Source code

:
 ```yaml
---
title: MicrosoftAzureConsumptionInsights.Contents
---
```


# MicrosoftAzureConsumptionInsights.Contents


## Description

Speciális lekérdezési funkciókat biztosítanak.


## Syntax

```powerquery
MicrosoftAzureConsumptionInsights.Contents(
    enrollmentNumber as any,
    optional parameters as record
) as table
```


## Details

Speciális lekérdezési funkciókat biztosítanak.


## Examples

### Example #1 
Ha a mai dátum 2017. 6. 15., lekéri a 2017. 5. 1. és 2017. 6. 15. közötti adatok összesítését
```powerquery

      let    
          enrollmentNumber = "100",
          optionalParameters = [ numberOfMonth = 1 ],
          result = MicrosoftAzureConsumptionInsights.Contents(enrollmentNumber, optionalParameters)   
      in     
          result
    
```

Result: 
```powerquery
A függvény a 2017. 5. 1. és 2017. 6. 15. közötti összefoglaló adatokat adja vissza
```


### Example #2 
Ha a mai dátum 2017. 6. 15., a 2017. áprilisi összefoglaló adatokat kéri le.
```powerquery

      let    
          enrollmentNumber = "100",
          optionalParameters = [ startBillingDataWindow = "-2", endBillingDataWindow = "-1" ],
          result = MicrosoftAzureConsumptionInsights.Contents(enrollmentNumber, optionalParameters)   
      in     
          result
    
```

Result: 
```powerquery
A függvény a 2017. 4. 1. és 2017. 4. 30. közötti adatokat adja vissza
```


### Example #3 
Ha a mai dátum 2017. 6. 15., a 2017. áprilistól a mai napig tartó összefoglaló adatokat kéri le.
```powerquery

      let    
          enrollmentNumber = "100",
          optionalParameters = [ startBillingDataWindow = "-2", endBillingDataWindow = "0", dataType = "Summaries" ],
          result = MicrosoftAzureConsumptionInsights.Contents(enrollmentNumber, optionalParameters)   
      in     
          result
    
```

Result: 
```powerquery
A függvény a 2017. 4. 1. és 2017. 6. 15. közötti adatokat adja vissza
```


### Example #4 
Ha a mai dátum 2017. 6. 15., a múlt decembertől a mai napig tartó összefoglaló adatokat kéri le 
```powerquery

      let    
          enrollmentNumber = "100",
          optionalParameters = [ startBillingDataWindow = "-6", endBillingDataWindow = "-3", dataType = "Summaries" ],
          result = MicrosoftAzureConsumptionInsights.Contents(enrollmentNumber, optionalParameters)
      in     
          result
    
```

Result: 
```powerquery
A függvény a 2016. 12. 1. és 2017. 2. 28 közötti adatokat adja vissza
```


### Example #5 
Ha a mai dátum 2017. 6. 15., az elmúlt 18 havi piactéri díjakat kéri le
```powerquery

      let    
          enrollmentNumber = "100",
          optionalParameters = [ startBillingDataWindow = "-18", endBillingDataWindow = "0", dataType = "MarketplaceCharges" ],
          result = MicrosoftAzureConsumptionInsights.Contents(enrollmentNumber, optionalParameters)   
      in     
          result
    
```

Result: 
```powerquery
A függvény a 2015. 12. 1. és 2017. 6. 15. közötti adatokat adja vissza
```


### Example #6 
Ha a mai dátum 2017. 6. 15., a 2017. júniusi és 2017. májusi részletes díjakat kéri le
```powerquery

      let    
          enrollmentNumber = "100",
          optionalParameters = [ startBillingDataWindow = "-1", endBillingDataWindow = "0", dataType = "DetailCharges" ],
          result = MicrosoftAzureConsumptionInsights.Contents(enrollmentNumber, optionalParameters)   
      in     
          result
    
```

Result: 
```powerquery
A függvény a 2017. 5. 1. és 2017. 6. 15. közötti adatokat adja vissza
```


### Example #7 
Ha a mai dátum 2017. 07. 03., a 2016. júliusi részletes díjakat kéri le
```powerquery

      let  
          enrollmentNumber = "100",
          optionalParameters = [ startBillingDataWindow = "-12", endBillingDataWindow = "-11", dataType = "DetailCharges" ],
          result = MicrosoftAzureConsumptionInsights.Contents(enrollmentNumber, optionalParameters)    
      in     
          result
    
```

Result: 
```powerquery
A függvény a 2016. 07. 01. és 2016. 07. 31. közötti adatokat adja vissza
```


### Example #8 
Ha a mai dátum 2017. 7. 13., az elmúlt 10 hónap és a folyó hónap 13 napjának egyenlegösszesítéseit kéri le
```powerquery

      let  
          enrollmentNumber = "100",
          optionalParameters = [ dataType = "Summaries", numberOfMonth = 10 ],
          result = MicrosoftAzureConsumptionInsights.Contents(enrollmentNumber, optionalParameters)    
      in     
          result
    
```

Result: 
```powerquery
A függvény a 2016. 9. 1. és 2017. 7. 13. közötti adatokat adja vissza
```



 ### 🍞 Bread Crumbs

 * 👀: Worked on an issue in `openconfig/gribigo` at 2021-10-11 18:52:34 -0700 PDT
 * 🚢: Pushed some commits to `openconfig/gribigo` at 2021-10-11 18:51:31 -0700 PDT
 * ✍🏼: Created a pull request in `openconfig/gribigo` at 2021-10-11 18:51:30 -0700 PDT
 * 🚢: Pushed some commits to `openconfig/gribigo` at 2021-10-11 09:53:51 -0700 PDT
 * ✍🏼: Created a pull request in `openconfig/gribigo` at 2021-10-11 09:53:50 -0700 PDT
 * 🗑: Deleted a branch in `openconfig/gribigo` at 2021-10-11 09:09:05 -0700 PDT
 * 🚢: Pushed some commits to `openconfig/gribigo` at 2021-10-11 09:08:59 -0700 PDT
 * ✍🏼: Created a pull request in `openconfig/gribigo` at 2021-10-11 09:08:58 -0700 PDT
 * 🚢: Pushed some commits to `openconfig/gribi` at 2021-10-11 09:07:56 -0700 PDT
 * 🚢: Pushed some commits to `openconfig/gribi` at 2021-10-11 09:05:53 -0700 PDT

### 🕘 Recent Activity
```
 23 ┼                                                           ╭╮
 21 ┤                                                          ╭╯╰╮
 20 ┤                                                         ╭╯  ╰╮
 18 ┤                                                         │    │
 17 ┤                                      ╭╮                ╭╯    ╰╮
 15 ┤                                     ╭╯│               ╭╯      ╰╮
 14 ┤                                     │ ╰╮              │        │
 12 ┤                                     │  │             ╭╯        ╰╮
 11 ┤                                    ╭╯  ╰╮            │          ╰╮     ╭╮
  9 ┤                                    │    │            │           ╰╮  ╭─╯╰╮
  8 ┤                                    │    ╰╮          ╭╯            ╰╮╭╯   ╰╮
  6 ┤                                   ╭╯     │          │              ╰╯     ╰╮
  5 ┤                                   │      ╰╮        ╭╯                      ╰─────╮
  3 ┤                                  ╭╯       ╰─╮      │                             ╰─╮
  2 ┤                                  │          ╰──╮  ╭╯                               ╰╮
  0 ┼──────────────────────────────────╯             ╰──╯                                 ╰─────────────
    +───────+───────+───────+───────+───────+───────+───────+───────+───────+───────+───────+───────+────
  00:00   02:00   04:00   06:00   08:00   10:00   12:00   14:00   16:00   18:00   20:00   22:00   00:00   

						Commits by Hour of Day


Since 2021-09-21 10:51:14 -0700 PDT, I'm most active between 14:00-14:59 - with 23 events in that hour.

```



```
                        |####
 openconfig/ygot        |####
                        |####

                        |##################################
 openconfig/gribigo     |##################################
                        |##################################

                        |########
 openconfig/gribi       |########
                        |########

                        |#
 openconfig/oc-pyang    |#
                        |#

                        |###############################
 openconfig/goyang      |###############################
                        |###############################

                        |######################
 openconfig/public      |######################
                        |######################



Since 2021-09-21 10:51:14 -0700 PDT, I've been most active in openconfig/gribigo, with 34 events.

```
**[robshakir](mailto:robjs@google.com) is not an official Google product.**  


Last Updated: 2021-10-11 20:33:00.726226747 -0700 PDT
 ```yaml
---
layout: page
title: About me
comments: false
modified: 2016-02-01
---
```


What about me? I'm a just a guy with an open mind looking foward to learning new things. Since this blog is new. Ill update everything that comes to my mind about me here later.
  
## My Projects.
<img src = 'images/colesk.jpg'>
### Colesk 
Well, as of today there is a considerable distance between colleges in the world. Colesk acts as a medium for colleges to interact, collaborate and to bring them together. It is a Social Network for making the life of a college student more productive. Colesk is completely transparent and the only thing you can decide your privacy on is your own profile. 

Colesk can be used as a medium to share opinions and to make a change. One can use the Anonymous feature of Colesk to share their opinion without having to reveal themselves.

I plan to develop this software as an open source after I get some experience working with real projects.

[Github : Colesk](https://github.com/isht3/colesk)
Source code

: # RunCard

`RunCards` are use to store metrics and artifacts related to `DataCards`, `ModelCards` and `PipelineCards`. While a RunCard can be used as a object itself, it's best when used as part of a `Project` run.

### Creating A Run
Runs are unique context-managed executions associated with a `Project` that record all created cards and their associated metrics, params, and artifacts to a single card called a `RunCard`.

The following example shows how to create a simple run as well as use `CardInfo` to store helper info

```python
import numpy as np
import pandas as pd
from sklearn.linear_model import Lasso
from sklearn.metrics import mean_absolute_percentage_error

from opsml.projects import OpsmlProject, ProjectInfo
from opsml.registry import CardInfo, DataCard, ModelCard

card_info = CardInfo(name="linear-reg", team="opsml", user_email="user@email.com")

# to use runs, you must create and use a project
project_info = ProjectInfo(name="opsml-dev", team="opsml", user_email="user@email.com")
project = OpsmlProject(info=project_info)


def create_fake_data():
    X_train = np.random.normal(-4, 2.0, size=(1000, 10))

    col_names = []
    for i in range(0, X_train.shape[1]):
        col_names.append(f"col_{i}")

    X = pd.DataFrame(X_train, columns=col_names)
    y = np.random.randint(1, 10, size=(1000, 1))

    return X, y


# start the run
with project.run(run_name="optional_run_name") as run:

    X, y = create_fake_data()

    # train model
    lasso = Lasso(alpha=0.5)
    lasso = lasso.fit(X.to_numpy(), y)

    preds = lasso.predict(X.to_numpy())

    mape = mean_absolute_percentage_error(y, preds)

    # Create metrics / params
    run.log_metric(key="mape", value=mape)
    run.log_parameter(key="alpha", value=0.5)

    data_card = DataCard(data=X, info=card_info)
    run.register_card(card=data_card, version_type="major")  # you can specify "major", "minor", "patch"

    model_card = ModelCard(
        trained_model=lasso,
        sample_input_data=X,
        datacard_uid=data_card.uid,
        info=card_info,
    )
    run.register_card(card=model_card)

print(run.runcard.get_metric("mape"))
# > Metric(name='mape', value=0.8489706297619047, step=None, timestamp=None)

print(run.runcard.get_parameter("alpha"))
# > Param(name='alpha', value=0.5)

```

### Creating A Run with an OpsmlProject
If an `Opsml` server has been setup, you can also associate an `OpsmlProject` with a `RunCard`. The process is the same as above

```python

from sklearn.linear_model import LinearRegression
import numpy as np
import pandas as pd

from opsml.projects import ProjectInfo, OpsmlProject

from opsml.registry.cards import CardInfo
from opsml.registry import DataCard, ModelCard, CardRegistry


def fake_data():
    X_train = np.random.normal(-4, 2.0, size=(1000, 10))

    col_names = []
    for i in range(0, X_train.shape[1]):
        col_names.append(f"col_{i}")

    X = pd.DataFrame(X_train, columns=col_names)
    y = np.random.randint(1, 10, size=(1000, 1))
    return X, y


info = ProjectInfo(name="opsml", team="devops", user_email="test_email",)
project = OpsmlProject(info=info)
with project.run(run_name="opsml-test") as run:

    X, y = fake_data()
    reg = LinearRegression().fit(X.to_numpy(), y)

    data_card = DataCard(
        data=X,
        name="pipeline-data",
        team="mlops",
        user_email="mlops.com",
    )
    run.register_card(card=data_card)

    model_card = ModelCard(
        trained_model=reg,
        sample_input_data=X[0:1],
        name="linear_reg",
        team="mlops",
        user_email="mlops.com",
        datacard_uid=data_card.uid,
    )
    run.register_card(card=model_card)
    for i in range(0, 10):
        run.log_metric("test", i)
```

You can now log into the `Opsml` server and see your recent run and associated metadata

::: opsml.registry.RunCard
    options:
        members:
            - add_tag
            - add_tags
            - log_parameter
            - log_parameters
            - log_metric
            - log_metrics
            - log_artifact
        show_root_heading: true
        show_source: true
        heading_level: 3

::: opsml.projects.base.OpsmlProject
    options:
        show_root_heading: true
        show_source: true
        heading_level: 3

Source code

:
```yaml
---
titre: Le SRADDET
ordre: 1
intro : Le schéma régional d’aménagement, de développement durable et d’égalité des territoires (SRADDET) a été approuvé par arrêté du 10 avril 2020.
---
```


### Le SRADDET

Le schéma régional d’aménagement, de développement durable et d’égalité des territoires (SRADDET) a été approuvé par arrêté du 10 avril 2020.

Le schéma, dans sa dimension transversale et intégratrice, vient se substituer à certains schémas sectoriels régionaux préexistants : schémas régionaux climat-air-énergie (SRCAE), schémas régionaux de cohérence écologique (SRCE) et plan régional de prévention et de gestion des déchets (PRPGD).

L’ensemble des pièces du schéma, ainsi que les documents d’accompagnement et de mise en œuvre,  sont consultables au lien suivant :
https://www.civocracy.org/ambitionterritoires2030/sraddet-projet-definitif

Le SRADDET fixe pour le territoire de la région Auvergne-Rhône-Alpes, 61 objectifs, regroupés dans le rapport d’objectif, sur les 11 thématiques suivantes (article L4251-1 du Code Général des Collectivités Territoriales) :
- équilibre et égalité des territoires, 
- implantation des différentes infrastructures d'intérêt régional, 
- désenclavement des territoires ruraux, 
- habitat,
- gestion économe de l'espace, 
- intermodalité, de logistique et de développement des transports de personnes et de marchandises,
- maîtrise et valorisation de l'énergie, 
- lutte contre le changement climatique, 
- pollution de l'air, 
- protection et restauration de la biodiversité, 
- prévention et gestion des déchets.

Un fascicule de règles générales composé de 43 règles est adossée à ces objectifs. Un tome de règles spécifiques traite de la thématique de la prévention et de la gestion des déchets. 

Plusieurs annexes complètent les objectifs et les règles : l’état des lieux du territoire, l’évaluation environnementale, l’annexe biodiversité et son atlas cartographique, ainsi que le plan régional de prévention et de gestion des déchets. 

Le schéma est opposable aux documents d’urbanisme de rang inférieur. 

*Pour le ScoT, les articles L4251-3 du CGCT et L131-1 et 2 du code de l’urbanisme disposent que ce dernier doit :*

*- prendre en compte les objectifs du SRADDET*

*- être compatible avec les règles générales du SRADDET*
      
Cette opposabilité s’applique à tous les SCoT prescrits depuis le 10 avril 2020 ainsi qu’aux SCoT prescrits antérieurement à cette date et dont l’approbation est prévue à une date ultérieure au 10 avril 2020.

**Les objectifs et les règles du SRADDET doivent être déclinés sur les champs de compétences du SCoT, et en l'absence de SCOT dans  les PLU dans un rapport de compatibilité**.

# EXERCISE:
Return the opening line of the data and every line after it through the line containing "### Example #3", please, exactly as written and with nothing added.

# OUTPUT FOR THIS EXERCISE:
Source code

:
 ```yaml
---
title: MicrosoftAzureConsumptionInsights.Contents
---
```


# MicrosoftAzureConsumptionInsights.Contents


## Description

Speciális lekérdezési funkciókat biztosítanak.


## Syntax

```powerquery
MicrosoftAzureConsumptionInsights.Contents(
    enrollmentNumber as any,
    optional parameters as record
) as table
```


## Details

Speciális lekérdezési funkciókat biztosítanak.


## Examples

### Example #1 
Ha a mai dátum 2017. 6. 15., lekéri a 2017. 5. 1. és 2017. 6. 15. közötti adatok összesítését
```powerquery

      let    
          enrollmentNumber = "100",
          optionalParameters = [ numberOfMonth = 1 ],
          result = MicrosoftAzureConsumptionInsights.Contents(enrollmentNumber, optionalParameters)   
      in     
          result
    
```

Result: 
```powerquery
A függvény a 2017. 5. 1. és 2017. 6. 15. közötti összefoglaló adatokat adja vissza
```


### Example #2 
Ha a mai dátum 2017. 6. 15., a 2017. áprilisi összefoglaló adatokat kéri le.
```powerquery

      let    
          enrollmentNumber = "100",
          optionalParameters = [ startBillingDataWindow = "-2", endBillingDataWindow = "-1" ],
          result = MicrosoftAzureConsumptionInsights.Contents(enrollmentNumber, optionalParameters)   
      in     
          result
    
```

Result: 
```powerquery
A függvény a 2017. 4. 1. és 2017. 4. 30. közötti adatokat adja vissza
```


### Example #3 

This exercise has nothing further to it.